:: PROBLEM ::
Set down exactly, with nothing added, the lines from the one containing "Cet exercice n'a" through the end of the entries.
····················
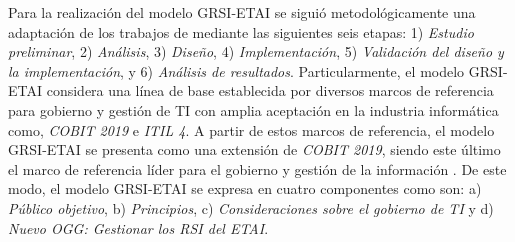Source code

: Para la realización del modelo \acrshort{GRSI-ETAI} se siguió metodológicamente una adaptación de los trabajos de \textcite{Hernandez-Sampieri2014} mediante las siguientes seis etapas: 1) \textit{Estudio preliminar}, 2) \textit{Análisis}, 3) \textit{Diseño}, 4) \textit{Implementación}, 5) \textit{Validación del diseño y la implementación},  y 6) \textit{Análisis de resultados}. Particularmente, el modelo \acrshort{GRSI-ETAI} considera una línea de base establecida por diversos marcos de referencia para gobierno y gestión de TI con amplia aceptación en la industria informática como, \textit{COBIT 2019} e \textit{ITIL 4}. A partir de estos marcos de referencia, el modelo \acrshort{GRSI-ETAI} se presenta como una extensión de \textit{COBIT 2019}, siendo este último el marco de referencia líder para el gobierno y gestión de la información \parencite{Steuperaert2019}. De este modo, el modelo \acrshort{GRSI-ETAI} se expresa en cuatro componentes como son: a) \textit{Público objetivo}, b) \textit{Principios}, c) \textit{Consideraciones sobre el gobierno de TI} y d) \textit{Nuevo \acrfull{OGG}: Gestionar los \acrshort{RSI} del \acrshort{ETAI}}.









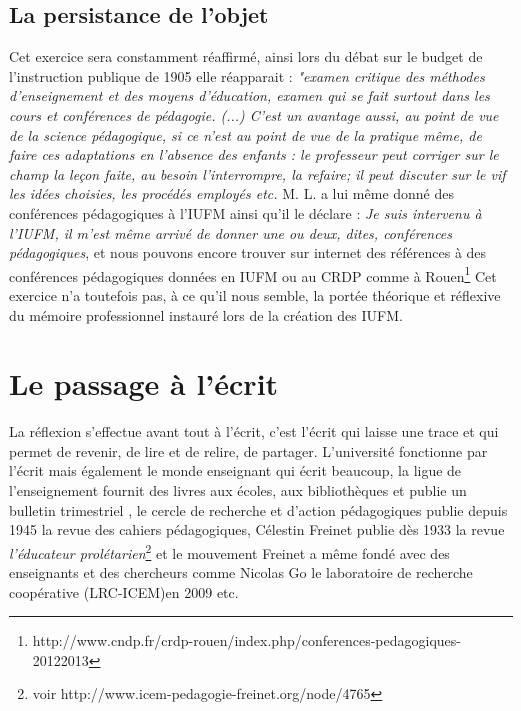 \documentclass[a4paper,11pt]{article}
\begin{document}
			\subsection{La persistance de l'objet}
			Cet exercice sera constamment réaffirmé, ainsi lors du débat sur le budget de l'instruction publique de 1905 elle réapparait : \emph{"examen critique des méthodes d'enseignement et des moyens d'éducation, examen qui se fait surtout dans les cours et conférences de pédagogie. (...) C'est un avantage aussi, au point de vue de la science pédagogique, si ce n'est au point de vue de la pratique même, de faire ces adaptations en l'absence des enfants : le professeur peut corriger sur le champ la leçon faite, au besoin l'interrompre, la refaire; il peut discuter sur le vif les idées choisies, les procédés employés etc.} M. L. a lui même donné des conférences pédagogiques à l'IUFM ainsi qu'il le déclare : \emph{Je suis intervenu à l'IUFM, il m'est même arrivé de donner une ou deux, dites, conférences pédagogiques}, et nous pouvons encore trouver sur internet des références à des conférences pédagogiques données en IUFM ou au CRDP comme à Rouen\footnote{http://www.cndp.fr/crdp-rouen/index.php/conferences-pedagogiques-20122013}
			Cet exercice n'a toutefois pas, à ce qu'il nous semble, la portée théorique et réflexive du mémoire professionnel instauré lors de la création des IUFM.
			\section{Le passage à l'écrit}
			La réflexion s'effectue avant tout à l'écrit, c'est l'écrit qui laisse une trace et qui permet de revenir, de lire et de relire, de partager. L'université fonctionne par l'écrit mais également le monde enseignant qui écrit beaucoup, la ligue de l'enseignement fournit des livres aux écoles, aux bibliothèques et publie un bulletin trimestriel \cite{bui11}, le cercle de recherche et d'action pédagogiques publie depuis 1945 la revue des cahiers pédagogiques, Célestin Freinet publie dès 1933 la revue \emph{l'éducateur prolétarien}\footnote{voir http://www.icem-pedagogie-freinet.org/node/4765} et le mouvement Freinet a même fondé avec des enseignants et des chercheurs comme Nicolas Go le laboratoire de recherche coopérative (LRC-ICEM)en 2009 etc.
\end{document}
····················
:: SOLUTION TO THE EXERCISE ::
			Cet exercice n'a toutefois pas, à ce qu'il nous semble, la portée théorique et réflexive du mémoire professionnel instauré lors de la création des IUFM.
			\section{Le passage à l'écrit}
			La réflexion s'effectue avant tout à l'écrit, c'est l'écrit qui laisse une trace et qui permet de revenir, de lire et de relire, de partager. L'université fonctionne par l'écrit mais également le monde enseignant qui écrit beaucoup, la ligue de l'enseignement fournit des livres aux écoles, aux bibliothèques et publie un bulletin trimestriel \cite{bui11}, le cercle de recherche et d'action pédagogiques publie depuis 1945 la revue des cahiers pédagogiques, Célestin Freinet publie dès 1933 la revue \emph{l'éducateur prolétarien}\footnote{voir http://www.icem-pedagogie-freinet.org/node/4765} et le mouvement Freinet a même fondé avec des enseignants et des chercheurs comme Nicolas Go le laboratoire de recherche coopérative (LRC-ICEM)en 2009 etc.
\end{document}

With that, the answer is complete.